Na hora de realizar o papanicolau, a profissional fez questão que Nathalie participasse do processo ativamente, e não só ficasse deitada na maca esperando acabar. "Foi um exame extremamente tranquilo e sem o constrangimento habitual de quando é feito da forma tradicional. A maca não possui aqueles apoios de pé que nos deixam em posição incômoda. Durante o exame, ela explicou cada parte do procedimento. Perguntou se eu gostaria de olhar no espelho o que era visível. Foi diferente do que estamos acostumadas", relembra. Após a experiência, ela pretende continuar a ter este acompanhamento. "Eu acredito que pelo fato do feminismo trazer à tona a sororidade, a empatia e o respeito, o atendimento acaba sendo menos mecânico".
Atendimento feminista faz diferença?
A obstetriz Ellen Vieira, que atende no Coletivo Feminista Sexualidade e Saúde, explica o que tem feito as mulheres procurarem uma profissional de saúde que seja abertamente feminista. "As mulheres percebem que têm mais autonomia de decisão porque são tratadas com respeito, tiram as dúvidas e confiam que é uma relação de empatia [entre médica e paciente]".

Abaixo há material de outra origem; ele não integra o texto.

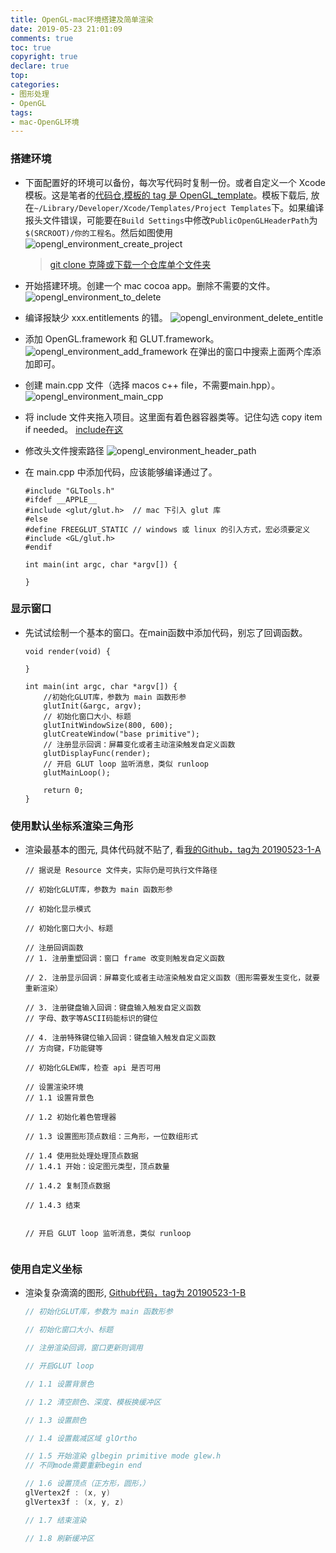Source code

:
 ```yaml
---
title: OpenGL-mac环境搭建及简单渲染
date: 2019-05-23 21:01:09
comments: true
toc: true
copyright: true
declare: true
top:
categories:
- 图形处理
- OpenGL
tags:
- mac-OpenGL环境
---
```



### 搭建环境
* 下面配置好的环境可以备份，每次写代码时复制一份。或者自定义一个 Xcode 模板。这是笔者的[代码仓,模板的 tag 是 OpenGL_template](https://github.com/roastduckcd/OpenGL/)。模板下载后, 放在`~/Library/Developer/Xcode/Templates/Project Templates`下。如果编译报头文件错误，可能要在`Build Settings`中修改`PublicOpenGLHeaderPath`为`$(SRCROOT)/你的工程名`。然后如图使用
    ![opengl_environment_create_project](https://i.loli.net/2019/05/23/5ce69a07e9d7838014.jpg)
    <!--more-->
    > [git clone 克隆或下载一个仓库单个文件夹](https://www.cnblogs.com/zhoudaxiaa/p/8670481.html)

* 开始搭建环境。创建一个 mac cocoa app。删除不需要的文件。
    ![opengl_environment_to_delete](https://i.loli.net/2019/05/23/5ce69a07b180714288.jpg)
    
* 编译报缺少 xxx.entitlements 的错。
    ![opengl_environment_delete_entitle](https://i.loli.net/2019/05/23/5ce69a07d6d1137644.jpg)

* 添加 OpenGL.framework 和 GLUT.framework。
    ![opengl_environment_add_framework](https://i.loli.net/2019/05/23/5ce69a07c844059174.jpg)
    在弹出的窗口中搜索上面两个库添加即可。
* 创建 main.cpp 文件（选择 macos c++ file，不需要main.hpp）。
    ![opengl_environment_main_cpp](https://i.loli.net/2019/05/23/5ce69a07f2b3498259.jpg)
    
* 将 include 文件夹拖入项目。这里面有着色器容器类等。记住勾选 copy item if needed。 [include在这](https://github.com/roastduckcd/OpenGL/tree/master/OpenGL.xctemplate/include)

* 修改头文件搜索路径
    ![opengl_environment_header_path](https://i.loli.net/2019/05/23/5ce69a081494177802.jpg)

* 在 main.cpp 中添加代码，应该能够编译通过了。
    
    ```
    #include "GLTools.h"
    #ifdef __APPLE__
    #include <glut/glut.h>  // mac 下引入 glut 库
    #else
    #define FREEGLUT_STATIC // windows 或 linux 的引入方式，宏必须要定义
    #include <GL/glut.h>    
    #endif
    
    int main(int argc, char *argv[]) {
    
    }
    ```

### 显示窗口
* 先试试绘制一个基本的窗口。在main函数中添加代码，别忘了回调函数。
    
    ```
    void render(void) {

    }
    
    int main(int argc, char *argv[]) {
        //初始化GLUT库，参数为 main 函数形参
        glutInit(&argc, argv);
        // 初始化窗口大小、标题
        glutInitWindowSize(800, 600);
        glutCreateWindow("base primitive");
        // 注册显示回调：屏幕变化或者主动渲染触发自定义函数
        glutDisplayFunc(render);
        // 开启 GLUT loop 监听消息，类似 runloop
        glutMainLoop();
        
        return 0;
    }
    ```

### 使用默认坐标系渲染三角形
* 渲染最基本的图元, 具体代码就不贴了, 看[我的Github，tag为 20190523-1-A](https://github.com/roastduckcd/OpenGL/)

    ```
    // 据说是 Resource 文件夹，实际仍是可执行文件路径
    
    // 初始化GLUT库，参数为 main 函数形参
    
    // 初始化显示模式
 
    // 初始化窗口大小、标题
    
    // 注册回调函数
    // 1. 注册重塑回调：窗口 frame 改变则触发自定义函数
   
    // 2. 注册显示回调：屏幕变化或者主动渲染触发自定义函数（图形需要发生变化，就要重新渲染）
    
    // 3. 注册键盘输入回调：键盘输入触发自定义函数
    // 字母、数字等ASCII码能标识的键位
    
    // 4. 注册特殊键位输入回调：键盘输入触发自定义函数
    // 方向键，F功能键等
    
    // 初始化GLEW库，检查 api 是否可用
   
    // 设置渲染环境
    // 1.1 设置背景色
    
    // 1.2 初始化着色管理器
    
    // 1.3 设置图形顶点数组：三角形，一位数组形式
    
    // 1.4 使用批处理处理顶点数据
    // 1.4.1 开始：设定图元类型，顶点数量
    
    // 1.4.2 复制顶点数据
    
    // 1.4.3 结束
    
    
    // 开启 GLUT loop 监听消息，类似 runloop
        
    ```

### 使用自定义坐标
* 渲染复杂滴滴的图形, [Github代码，tag为 20190523-1-B](https://github.com/roastduckcd/OpenGL/)

    ```c main.cpp main函数 
    // 初始化GLUT库，参数为 main 函数形参
    
    // 初始化窗口大小、标题
    
    // 注册渲染回调，窗口更新则调用
    
    // 开启GLUT loop
    
    ```
    ```c main.cpp 渲染回调
    // 1.1 设置背景色
    
    // 1.2 清空颜色、深度、模板换缓冲区
    
    // 1.3 设置颜色
    
    // 1.4 设置裁减区域 glOrtho
    
    // 1.5 开始渲染 glbegin primitive mode glew.h
    // 不同mode需要重新begin end
    
    // 1.6 设置顶点（正方形，圆形，）
    glVertex2f : (x, y)
    glVertex3f : (x, y, z)
    
    // 1.7 结束渲染
    
    // 1.8 刷新缓冲区
    ```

Vieira cita que as principais frustrações de quem procura as consultas do coletivo têm relação com o desconhecimento do próprio corpo e de outras alternativas de planejamento reprodutivo, ou seja, outros métodos anticoncepcionais. "Buscamos, primeiro, mostrar que a mulher é capaz de entender o que está acontecendo com o corpo dela, desconstruir a imagem de que o corpo da mulher é falho e que precisa de correção". Ela cita, por exemplo, que muitas pacientes não sabem que não têm problema o ciclo menstrual não se encaixar dentro do padrão de 28 dias; ou que o "corrimento" que sai pela vagina dias antes da menstruação não é candidíase, e sim "um muco que faz parte do ciclo", explica.
É fácil achar uma ginecologista feminista?
Apesar de perceber uma "procura maior" por ginecologistas feministas, Vieira ressalta que ainda é uma questão que envolve privilégios. "Falta muito trabalhar tanto a população, para assumir esse controle social, de cobrar atendimento humanizado, como trabalhar com os profissionais para que saibam que estão cometendo violências".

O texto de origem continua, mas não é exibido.